--- Records for this task Enclosed Below ---
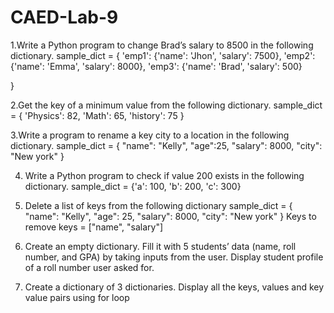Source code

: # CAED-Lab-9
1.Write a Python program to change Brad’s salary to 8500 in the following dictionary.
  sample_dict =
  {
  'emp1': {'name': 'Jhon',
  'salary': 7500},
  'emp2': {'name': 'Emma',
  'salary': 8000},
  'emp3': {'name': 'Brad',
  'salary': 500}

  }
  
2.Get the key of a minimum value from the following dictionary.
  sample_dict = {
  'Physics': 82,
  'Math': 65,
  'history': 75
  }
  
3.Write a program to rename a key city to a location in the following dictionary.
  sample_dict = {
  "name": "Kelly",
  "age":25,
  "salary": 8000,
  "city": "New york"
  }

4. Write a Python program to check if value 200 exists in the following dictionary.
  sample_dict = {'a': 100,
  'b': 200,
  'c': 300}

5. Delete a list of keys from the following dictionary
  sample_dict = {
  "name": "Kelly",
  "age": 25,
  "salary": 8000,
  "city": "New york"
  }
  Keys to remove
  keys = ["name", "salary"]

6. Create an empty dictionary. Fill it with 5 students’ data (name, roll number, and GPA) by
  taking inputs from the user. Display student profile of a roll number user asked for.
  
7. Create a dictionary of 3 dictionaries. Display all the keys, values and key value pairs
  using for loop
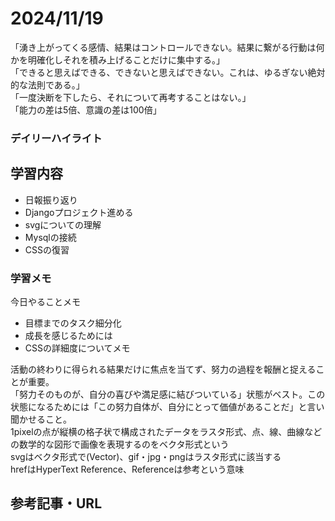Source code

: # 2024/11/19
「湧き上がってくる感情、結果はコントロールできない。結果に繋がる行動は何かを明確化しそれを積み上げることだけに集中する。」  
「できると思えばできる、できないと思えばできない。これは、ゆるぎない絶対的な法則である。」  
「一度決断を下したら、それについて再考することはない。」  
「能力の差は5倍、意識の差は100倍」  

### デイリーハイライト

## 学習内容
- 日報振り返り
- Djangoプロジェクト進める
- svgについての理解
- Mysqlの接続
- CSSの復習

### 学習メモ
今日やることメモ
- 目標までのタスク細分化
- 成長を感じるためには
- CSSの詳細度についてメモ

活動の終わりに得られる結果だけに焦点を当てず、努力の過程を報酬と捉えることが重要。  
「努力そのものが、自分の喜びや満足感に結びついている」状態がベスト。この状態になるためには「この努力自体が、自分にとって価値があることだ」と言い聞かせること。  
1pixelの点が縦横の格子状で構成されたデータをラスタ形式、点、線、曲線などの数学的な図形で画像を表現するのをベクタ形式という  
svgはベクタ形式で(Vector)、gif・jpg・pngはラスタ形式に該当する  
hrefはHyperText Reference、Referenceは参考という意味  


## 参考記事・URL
--- End of Enclosed Records for this task ---
--- Records for this task Enclosed Below ---
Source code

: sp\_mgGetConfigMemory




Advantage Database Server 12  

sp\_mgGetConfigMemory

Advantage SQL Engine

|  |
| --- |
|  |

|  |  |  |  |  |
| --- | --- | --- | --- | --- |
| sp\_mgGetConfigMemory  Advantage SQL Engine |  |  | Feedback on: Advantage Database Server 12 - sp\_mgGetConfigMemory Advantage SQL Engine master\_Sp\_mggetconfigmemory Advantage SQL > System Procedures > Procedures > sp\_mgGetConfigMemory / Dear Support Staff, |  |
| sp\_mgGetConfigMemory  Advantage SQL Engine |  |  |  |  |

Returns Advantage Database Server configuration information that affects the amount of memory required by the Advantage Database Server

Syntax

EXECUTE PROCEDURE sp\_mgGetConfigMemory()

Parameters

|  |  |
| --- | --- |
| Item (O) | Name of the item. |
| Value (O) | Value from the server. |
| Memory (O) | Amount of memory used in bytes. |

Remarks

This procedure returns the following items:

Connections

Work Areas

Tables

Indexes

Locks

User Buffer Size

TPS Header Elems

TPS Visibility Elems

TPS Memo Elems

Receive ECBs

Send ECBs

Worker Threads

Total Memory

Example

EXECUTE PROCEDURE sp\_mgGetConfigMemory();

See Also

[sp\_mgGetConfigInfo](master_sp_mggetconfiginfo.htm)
--- End of Enclosed Records for this task ---
Check the entries above for the word "following" and copy every line where it turns up.

1.Write a Python program to change Brad’s salary to 8500 in the following dictionary.
2.Get the key of a minimum value from the following dictionary.
3.Write a program to rename a key city to a location in the following dictionary.
4. Write a Python program to check if value 200 exists in the following dictionary.
5. Delete a list of keys from the following dictionary
This procedure returns the following items:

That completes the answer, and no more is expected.